■ **WHAT NEEDS TO BE DONE**
Your answer should consist of every line from the records that holds the string "width".

■ **TASK INPUTS**
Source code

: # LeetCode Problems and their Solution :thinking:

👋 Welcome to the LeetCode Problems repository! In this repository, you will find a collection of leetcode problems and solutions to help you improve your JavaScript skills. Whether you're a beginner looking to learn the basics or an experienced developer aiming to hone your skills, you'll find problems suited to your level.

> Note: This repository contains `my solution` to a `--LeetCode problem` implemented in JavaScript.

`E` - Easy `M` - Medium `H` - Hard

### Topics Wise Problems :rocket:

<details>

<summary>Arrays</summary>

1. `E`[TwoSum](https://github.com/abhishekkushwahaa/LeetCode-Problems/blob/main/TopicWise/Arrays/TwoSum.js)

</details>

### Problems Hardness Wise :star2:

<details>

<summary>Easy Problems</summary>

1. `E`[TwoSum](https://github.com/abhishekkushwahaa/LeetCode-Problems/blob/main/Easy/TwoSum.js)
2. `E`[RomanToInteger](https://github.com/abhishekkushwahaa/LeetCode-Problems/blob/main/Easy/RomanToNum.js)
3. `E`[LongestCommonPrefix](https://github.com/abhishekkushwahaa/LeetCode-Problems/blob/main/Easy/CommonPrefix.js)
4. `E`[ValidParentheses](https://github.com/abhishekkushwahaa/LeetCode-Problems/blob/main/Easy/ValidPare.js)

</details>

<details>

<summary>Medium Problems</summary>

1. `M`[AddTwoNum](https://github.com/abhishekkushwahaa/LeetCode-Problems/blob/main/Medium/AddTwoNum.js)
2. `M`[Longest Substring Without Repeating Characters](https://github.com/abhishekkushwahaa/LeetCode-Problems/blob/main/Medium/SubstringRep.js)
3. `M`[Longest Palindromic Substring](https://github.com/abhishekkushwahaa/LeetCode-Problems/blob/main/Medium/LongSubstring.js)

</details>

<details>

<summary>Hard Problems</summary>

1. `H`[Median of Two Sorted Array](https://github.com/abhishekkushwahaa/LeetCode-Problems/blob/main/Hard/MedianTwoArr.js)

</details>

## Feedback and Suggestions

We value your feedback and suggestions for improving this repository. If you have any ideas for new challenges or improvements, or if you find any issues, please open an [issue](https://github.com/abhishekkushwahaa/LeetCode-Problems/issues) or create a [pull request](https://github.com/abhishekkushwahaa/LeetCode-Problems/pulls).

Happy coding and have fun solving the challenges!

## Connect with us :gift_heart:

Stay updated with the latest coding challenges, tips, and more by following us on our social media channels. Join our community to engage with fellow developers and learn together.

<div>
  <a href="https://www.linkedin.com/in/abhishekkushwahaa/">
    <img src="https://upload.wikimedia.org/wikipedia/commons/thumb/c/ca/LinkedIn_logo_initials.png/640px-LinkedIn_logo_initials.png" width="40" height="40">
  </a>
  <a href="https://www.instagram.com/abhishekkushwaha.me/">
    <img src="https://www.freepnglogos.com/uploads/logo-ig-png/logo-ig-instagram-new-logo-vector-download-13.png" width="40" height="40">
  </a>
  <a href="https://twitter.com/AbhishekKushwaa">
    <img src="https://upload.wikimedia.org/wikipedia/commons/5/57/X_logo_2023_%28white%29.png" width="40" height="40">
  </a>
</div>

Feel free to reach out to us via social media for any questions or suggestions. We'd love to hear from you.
* * *
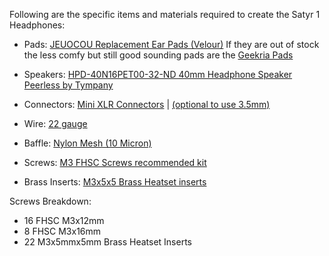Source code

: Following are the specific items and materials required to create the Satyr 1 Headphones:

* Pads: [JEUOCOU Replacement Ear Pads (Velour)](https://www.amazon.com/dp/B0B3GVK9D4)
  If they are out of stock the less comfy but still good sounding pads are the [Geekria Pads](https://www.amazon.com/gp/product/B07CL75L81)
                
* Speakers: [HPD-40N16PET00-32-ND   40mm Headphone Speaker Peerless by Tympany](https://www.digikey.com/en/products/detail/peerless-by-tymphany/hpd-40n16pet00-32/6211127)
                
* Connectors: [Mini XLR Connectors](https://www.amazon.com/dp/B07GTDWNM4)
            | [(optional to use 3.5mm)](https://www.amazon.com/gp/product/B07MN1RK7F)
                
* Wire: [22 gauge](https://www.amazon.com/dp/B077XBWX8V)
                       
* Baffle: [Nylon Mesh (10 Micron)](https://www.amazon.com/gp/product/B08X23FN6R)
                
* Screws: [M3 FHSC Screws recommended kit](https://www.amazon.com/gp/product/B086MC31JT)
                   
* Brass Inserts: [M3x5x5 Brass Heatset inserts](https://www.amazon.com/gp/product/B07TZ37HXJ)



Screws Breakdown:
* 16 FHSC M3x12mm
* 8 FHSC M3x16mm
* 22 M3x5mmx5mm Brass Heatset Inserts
* * *
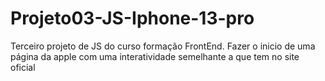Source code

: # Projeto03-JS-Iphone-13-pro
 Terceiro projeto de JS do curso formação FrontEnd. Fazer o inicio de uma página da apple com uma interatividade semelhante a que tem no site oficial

■ **EXERCISE ANSWER**
    <img src="https://upload.wikimedia.org/wikipedia/commons/thumb/c/ca/LinkedIn_logo_initials.png/640px-LinkedIn_logo_initials.png" width="40" height="40">
    <img src="https://www.freepnglogos.com/uploads/logo-ig-png/logo-ig-instagram-new-logo-vector-download-13.png" width="40" height="40">
    <img src="https://upload.wikimedia.org/wikipedia/commons/5/57/X_logo_2023_%28white%29.png" width="40" height="40">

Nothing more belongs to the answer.